Functional role of mechanosensitive ion channel Piezo1 in human periodontal ligament cells.

Abstract

To evaluate the function of Piezo1, an evolutionarily conserved mechanically activated channel, in periodontal ligament (PDL) tissue homeostasis under compressive loading. Primary human PDL cells (hPDLCs) were isolated, cultured, and then subjected to 2.0 g/cm(2) static compressive loading for 0.5, 3, 6, and 12 hours, respectively. The expressions of Piezo1 and osteoclastogenesis marker gene were assessed by semiquantitative reverse transcription-polymerase chain reaction.

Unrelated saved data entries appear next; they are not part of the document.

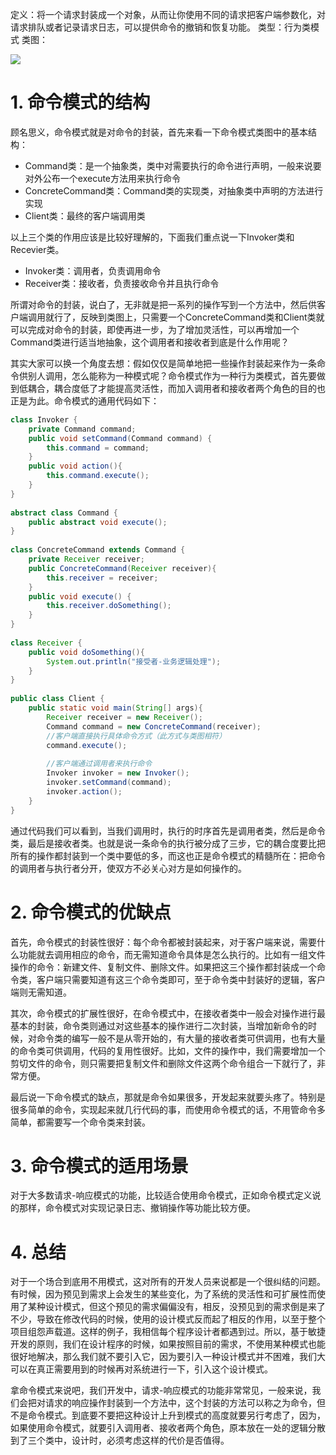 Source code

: 定义：将一个请求封装成一个对象，从而让你使用不同的请求把客户端参数化，对请求排队或者记录请求日志，可以提供命令的撤销和恢复功能。
类型：行为类模式
类图：

![](http://my.csdn.net/uploads/201205/09/1336556224_1161.jpg)

# 1. 命令模式的结构

顾名思义，命令模式就是对命令的封装，首先来看一下命令模式类图中的基本结构：

- Command类：是一个抽象类，类中对需要执行的命令进行声明，一般来说要对外公布一个execute方法用来执行命令
- ConcreteCommand类：Command类的实现类，对抽象类中声明的方法进行实现
- Client类：最终的客户端调用类

以上三个类的作用应该是比较好理解的，下面我们重点说一下Invoker类和Recevier类。

- Invoker类：调用者，负责调用命令
- Receiver类：接收者，负责接收命令并且执行命令

所谓对命令的封装，说白了，无非就是把一系列的操作写到一个方法中，然后供客户端调用就行了，反映到类图上，只需要一个ConcreteCommand类和Client类就可以完成对命令的封装，即使再进一步，为了增加灵活性，可以再增加一个Command类进行适当地抽象，这个调用者和接收者到底是什么作用呢？

其实大家可以换一个角度去想：假如仅仅是简单地把一些操作封装起来作为一条命令供别人调用，怎么能称为一种模式呢？命令模式作为一种行为类模式，首先要做到低耦合，耦合度低了才能提高灵活性，而加入调用者和接收者两个角色的目的也正是为此。命令模式的通用代码如下：

```java
class Invoker {  
    private Command command;  
    public void setCommand(Command command) {  
        this.command = command;  
    }  
    public void action(){  
        this.command.execute();  
    }  
}  
  
abstract class Command {  
    public abstract void execute();  
}  
  
class ConcreteCommand extends Command {  
    private Receiver receiver;  
    public ConcreteCommand(Receiver receiver){  
        this.receiver = receiver;  
    }  
    public void execute() {  
        this.receiver.doSomething();  
    }  
}  
  
class Receiver {  
    public void doSomething(){  
        System.out.println("接受者-业务逻辑处理");  
    }  
}  
  
public class Client {  
    public static void main(String[] args){  
        Receiver receiver = new Receiver();  
        Command command = new ConcreteCommand(receiver);  
        //客户端直接执行具体命令方式（此方式与类图相符）  
        command.execute();  
  
        //客户端通过调用者来执行命令  
        Invoker invoker = new Invoker();  
        invoker.setCommand(command);  
        invoker.action();  
    }  
}  
```
通过代码我们可以看到，当我们调用时，执行的时序首先是调用者类，然后是命令类，最后是接收者类。也就是说一条命令的执行被分成了三步，它的耦合度要比把所有的操作都封装到一个类中要低的多，而这也正是命令模式的精髓所在：把命令的调用者与执行者分开，使双方不必关心对方是如何操作的。

# 2. 命令模式的优缺点
首先，命令模式的封装性很好：每个命令都被封装起来，对于客户端来说，需要什么功能就去调用相应的命令，而无需知道命令具体是怎么执行的。比如有一组文件操作的命令：新建文件、复制文件、删除文件。如果把这三个操作都封装成一个命令类，客户端只需要知道有这三个命令类即可，至于命令类中封装好的逻辑，客户端则无需知道。

其次，命令模式的扩展性很好，在命令模式中，在接收者类中一般会对操作进行最基本的封装，命令类则通过对这些基本的操作进行二次封装，当增加新命令的时候，对命令类的编写一般不是从零开始的，有大量的接收者类可供调用，也有大量的命令类可供调用，代码的复用性很好。比如，文件的操作中，我们需要增加一个剪切文件的命令，则只需要把复制文件和删除文件这两个命令组合一下就行了，非常方便。

最后说一下命令模式的缺点，那就是命令如果很多，开发起来就要头疼了。特别是很多简单的命令，实现起来就几行代码的事，而使用命令模式的话，不用管命令多简单，都需要写一个命令类来封装。

# 3. 命令模式的适用场景
对于大多数请求-响应模式的功能，比较适合使用命令模式，正如命令模式定义说的那样，命令模式对实现记录日志、撤销操作等功能比较方便。

# 4. 总结

对于一个场合到底用不用模式，这对所有的开发人员来说都是一个很纠结的问题。有时候，因为预见到需求上会发生的某些变化，为了系统的灵活性和可扩展性而使用了某种设计模式，但这个预见的需求偏偏没有，相反，没预见到的需求倒是来了不少，导致在修改代码的时候，使用的设计模式反而起了相反的作用，以至于整个项目组怨声载道。这样的例子，我相信每个程序设计者都遇到过。所以，基于敏捷开发的原则，我们在设计程序的时候，如果按照目前的需求，不使用某种模式也能很好地解决，那么我们就不要引入它，因为要引入一种设计模式并不困难，我们大可以在真正需要用到的时候再对系统进行一下，引入这个设计模式。

拿命令模式来说吧，我们开发中，请求-响应模式的功能非常常见，一般来说，我们会把对请求的响应操作封装到一个方法中，这个封装的方法可以称之为命令，但不是命令模式。到底要不要把这种设计上升到模式的高度就要另行考虑了，因为，如果使用命令模式，就要引入调用者、接收者两个角色，原本放在一处的逻辑分散到了三个类中，设计时，必须考虑这样的代价是否值得。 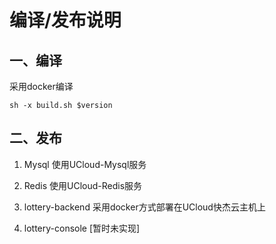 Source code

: # 编译/发布说明

## 一、编译
采用docker编译
```
sh -x build.sh $version
```

## 二、发布

1. Mysql 使用UCloud-Mysql服务

2. Redis 使用UCloud-Redis服务

3. lottery-backend 采用docker方式部署在UCloud快杰云主机上

4. lottery-console [暂时未实现]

In addition, Piezo1 inhibitor, GsMTx4, was used to block the function of Piezo1, and tumor necrosis factor-α was also used as a positive control. After 12 hours of compressive loading the PDLCs were co-cultured with murine monocytic cell line RAW264.7. Immunofluorescence, western blot, enzyme-linked immunosorbent assay, and tartrate-resistant acid phosphatase staining were also used to test the potency of PDLCs to induce osteoclastogenesis and the activation of nuclear factor (NF)-κB. Piezo1, cyclooxygenase-2, receptor activator of NF-κB ligand, and prostaglandin E2 were significantly upregulated under static compressive stimuli. GsMTx4 repressed osteoclastogenesis in the mechanical stress-pretreated PDLCs-RAW264.7 co-culture system. Furthermore, NF-κB signaling pathway was involved in the mechanical stress-induced osteoclastogenesis. Piezo1 exerts a transduction role in mechanical stress-induced osteoclastogenesis in hPDLCs.